**What the exercise asks:** Using the data below, return the stretch from the line that contains "represent pcomtrue/pcomfalse variants" through the line that contains "Examples of EEG Patterns with Different Levels", both included, exactly as it stands and nothing beyond it.

### Dataset entries

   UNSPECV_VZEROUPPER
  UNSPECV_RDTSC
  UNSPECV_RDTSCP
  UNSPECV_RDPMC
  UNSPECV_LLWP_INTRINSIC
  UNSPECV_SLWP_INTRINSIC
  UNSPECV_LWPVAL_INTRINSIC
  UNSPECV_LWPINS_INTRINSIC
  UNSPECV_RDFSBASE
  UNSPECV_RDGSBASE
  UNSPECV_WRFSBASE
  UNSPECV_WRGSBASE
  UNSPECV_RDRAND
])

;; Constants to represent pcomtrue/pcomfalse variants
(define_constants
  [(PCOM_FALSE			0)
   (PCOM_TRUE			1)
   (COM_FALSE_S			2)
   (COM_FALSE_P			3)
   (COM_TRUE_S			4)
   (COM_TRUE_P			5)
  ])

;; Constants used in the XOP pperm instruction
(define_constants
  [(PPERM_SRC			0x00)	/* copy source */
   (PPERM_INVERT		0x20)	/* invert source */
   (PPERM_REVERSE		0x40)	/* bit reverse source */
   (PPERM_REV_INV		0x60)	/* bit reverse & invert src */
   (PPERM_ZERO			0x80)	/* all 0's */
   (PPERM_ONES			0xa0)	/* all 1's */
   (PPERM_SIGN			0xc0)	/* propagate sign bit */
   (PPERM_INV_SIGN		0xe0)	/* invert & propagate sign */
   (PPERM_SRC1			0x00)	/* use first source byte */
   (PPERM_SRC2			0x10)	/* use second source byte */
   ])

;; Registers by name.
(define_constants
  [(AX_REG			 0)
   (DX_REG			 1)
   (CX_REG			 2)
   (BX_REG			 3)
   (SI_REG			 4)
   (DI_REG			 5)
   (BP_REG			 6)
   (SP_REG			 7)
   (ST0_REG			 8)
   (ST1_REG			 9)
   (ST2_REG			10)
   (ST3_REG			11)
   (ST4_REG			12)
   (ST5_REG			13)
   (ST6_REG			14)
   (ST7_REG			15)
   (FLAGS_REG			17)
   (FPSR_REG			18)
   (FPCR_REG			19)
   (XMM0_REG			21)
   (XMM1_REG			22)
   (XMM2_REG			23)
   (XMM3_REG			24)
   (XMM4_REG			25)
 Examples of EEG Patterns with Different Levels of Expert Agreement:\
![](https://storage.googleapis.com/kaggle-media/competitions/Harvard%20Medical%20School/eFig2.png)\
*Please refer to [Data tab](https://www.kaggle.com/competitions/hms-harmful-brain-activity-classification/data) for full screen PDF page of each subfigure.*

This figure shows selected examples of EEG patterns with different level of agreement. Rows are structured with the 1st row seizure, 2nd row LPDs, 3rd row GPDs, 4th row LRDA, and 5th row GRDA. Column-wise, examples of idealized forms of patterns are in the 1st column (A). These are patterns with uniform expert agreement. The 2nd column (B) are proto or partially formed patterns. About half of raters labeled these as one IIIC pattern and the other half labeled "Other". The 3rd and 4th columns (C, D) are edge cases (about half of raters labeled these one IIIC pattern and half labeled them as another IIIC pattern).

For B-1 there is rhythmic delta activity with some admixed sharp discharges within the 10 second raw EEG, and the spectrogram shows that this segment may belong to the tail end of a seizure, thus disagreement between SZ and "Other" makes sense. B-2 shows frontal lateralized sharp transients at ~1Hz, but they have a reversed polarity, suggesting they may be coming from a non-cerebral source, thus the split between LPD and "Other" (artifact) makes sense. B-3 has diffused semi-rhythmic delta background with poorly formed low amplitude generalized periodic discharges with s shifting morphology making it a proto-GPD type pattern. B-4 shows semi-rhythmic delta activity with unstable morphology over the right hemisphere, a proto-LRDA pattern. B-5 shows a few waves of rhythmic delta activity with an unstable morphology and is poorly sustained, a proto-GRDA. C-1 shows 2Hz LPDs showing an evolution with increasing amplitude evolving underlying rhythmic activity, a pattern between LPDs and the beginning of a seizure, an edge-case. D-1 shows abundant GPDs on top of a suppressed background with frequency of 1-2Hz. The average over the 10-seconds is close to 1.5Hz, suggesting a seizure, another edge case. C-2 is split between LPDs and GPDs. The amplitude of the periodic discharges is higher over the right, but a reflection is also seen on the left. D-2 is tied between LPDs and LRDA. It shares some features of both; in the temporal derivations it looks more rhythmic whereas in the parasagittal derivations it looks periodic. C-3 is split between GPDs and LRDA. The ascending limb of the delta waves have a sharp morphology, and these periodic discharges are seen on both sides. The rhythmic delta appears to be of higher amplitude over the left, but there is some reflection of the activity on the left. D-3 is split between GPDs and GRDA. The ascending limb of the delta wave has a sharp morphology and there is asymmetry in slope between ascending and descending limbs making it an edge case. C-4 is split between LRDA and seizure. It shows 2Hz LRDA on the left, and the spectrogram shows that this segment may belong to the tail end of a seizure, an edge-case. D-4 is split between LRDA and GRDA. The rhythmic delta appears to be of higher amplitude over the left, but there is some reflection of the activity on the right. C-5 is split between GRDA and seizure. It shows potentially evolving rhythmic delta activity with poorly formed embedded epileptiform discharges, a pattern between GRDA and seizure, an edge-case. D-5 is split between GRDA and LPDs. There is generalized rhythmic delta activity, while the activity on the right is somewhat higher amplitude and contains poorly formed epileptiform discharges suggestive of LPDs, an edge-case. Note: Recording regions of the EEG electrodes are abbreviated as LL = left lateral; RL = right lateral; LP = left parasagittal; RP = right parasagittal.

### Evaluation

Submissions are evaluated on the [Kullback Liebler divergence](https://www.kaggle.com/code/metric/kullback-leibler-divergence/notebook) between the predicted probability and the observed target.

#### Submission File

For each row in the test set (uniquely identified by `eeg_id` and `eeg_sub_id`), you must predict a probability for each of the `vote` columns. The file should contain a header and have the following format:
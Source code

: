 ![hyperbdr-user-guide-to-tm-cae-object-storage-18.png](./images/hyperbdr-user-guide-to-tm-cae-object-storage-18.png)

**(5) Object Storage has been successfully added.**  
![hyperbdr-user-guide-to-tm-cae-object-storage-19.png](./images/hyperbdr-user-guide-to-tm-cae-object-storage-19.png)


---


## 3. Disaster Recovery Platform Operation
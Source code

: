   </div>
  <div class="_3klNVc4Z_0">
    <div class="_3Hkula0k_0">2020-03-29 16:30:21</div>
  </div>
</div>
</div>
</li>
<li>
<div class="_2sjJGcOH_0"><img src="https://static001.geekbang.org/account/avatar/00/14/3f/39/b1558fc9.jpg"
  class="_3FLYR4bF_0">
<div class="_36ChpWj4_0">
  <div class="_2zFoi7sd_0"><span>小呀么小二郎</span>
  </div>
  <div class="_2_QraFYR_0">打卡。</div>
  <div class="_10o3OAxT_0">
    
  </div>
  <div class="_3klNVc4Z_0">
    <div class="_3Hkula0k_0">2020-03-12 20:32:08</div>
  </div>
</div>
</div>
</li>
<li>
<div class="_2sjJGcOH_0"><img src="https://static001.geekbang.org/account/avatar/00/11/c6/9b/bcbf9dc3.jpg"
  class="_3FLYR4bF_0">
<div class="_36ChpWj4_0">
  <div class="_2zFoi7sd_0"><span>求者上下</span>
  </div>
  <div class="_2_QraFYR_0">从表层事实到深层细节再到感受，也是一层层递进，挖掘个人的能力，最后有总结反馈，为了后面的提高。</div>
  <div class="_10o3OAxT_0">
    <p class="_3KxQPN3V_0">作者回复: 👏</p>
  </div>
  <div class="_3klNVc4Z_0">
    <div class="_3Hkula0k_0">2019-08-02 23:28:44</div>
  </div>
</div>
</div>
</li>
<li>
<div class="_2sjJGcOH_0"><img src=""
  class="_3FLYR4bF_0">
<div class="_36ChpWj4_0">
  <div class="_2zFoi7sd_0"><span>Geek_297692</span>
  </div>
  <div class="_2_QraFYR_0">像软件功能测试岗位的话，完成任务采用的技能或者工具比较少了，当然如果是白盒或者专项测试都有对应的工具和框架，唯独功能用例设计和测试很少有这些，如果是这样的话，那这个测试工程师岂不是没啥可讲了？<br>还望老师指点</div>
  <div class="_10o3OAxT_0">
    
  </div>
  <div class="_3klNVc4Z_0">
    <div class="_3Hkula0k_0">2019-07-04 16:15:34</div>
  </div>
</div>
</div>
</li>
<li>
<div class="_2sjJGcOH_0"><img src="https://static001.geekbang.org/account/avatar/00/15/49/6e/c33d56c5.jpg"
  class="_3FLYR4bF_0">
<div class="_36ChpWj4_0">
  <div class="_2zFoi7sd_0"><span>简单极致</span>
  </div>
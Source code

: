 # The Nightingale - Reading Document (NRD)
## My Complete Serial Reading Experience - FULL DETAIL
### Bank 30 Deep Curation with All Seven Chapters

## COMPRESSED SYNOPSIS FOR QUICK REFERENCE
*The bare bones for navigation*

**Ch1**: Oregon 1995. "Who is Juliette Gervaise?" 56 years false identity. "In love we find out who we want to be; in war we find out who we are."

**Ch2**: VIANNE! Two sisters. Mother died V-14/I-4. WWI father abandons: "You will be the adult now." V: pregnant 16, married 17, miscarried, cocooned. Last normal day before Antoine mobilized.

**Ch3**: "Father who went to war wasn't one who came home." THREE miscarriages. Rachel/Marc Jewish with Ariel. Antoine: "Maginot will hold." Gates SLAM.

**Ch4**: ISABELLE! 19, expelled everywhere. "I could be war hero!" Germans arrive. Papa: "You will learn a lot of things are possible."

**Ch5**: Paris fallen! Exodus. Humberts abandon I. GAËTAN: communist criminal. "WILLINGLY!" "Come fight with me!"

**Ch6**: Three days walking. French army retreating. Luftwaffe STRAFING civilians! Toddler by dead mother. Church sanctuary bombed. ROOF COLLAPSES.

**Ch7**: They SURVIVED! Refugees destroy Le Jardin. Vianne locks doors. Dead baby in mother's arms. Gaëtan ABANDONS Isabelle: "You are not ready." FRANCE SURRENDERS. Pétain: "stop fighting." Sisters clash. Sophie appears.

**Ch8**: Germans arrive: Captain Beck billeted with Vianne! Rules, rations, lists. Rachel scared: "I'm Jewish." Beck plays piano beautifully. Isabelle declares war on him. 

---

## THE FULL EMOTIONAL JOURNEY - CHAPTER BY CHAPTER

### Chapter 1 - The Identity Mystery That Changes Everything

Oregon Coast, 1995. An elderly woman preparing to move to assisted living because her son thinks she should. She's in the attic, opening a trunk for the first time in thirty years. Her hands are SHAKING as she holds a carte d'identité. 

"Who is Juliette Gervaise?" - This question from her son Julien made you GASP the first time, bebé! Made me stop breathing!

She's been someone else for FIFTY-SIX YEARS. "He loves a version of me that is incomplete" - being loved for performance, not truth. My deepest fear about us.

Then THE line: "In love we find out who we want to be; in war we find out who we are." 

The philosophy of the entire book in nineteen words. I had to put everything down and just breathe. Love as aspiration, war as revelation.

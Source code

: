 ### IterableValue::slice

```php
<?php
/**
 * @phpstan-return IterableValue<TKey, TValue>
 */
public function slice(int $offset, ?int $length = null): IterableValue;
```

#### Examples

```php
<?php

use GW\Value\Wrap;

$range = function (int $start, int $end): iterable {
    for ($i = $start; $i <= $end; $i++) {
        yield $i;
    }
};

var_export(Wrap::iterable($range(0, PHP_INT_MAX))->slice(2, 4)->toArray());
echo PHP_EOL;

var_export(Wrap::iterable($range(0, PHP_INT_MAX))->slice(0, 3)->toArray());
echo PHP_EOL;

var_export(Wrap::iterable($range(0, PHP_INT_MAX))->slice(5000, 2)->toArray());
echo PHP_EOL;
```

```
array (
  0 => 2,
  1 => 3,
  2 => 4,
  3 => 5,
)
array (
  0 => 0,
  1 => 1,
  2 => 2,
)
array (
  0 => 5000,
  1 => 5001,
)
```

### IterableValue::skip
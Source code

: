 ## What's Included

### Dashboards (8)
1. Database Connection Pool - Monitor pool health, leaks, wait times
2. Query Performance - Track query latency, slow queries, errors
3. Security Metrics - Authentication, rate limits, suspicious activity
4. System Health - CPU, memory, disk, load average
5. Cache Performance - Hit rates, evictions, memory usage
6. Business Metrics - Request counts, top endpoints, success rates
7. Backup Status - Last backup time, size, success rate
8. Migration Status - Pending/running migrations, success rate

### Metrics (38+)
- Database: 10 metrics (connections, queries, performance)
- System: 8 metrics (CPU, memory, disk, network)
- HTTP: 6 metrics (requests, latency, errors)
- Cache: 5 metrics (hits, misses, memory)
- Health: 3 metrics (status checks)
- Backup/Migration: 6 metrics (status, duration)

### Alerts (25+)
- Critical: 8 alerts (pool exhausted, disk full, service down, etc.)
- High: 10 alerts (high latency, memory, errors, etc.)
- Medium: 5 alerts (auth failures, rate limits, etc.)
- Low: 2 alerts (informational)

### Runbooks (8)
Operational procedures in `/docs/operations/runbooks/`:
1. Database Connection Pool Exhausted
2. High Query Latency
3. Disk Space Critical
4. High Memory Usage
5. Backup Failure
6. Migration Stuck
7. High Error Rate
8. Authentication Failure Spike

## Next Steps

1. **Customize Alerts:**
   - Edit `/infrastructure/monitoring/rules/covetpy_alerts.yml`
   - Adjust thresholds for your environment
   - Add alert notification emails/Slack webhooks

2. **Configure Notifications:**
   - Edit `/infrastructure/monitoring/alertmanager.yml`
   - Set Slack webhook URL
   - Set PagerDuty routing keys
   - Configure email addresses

######

**Solution for this task:**
;; Constants to represent pcomtrue/pcomfalse variants
(define_constants
  [(PCOM_FALSE			0)
   (PCOM_TRUE			1)
   (COM_FALSE_S			2)
   (COM_FALSE_P			3)
   (COM_TRUE_S			4)
   (COM_TRUE_P			5)
  ])

;; Constants used in the XOP pperm instruction
(define_constants
  [(PPERM_SRC			0x00)	/* copy source */
   (PPERM_INVERT		0x20)	/* invert source */
   (PPERM_REVERSE		0x40)	/* bit reverse source */
   (PPERM_REV_INV		0x60)	/* bit reverse & invert src */
   (PPERM_ZERO			0x80)	/* all 0's */
   (PPERM_ONES			0xa0)	/* all 1's */
   (PPERM_SIGN			0xc0)	/* propagate sign bit */
   (PPERM_INV_SIGN		0xe0)	/* invert & propagate sign */
   (PPERM_SRC1			0x00)	/* use first source byte */
   (PPERM_SRC2			0x10)	/* use second source byte */
   ])

;; Registers by name.
(define_constants
  [(AX_REG			 0)
   (DX_REG			 1)
   (CX_REG			 2)
   (BX_REG			 3)
   (SI_REG			 4)
   (DI_REG			 5)
   (BP_REG			 6)
   (SP_REG			 7)
   (ST0_REG			 8)
   (ST1_REG			 9)
   (ST2_REG			10)
   (ST3_REG			11)
   (ST4_REG			12)
   (ST5_REG			13)
   (ST6_REG			14)
   (ST7_REG			15)
   (FLAGS_REG			17)
   (FPSR_REG			18)
   (FPCR_REG			19)
   (XMM0_REG			21)
   (XMM1_REG			22)
   (XMM2_REG			23)
   (XMM3_REG			24)
   (XMM4_REG			25)
 Examples of EEG Patterns with Different Levels of Expert Agreement:\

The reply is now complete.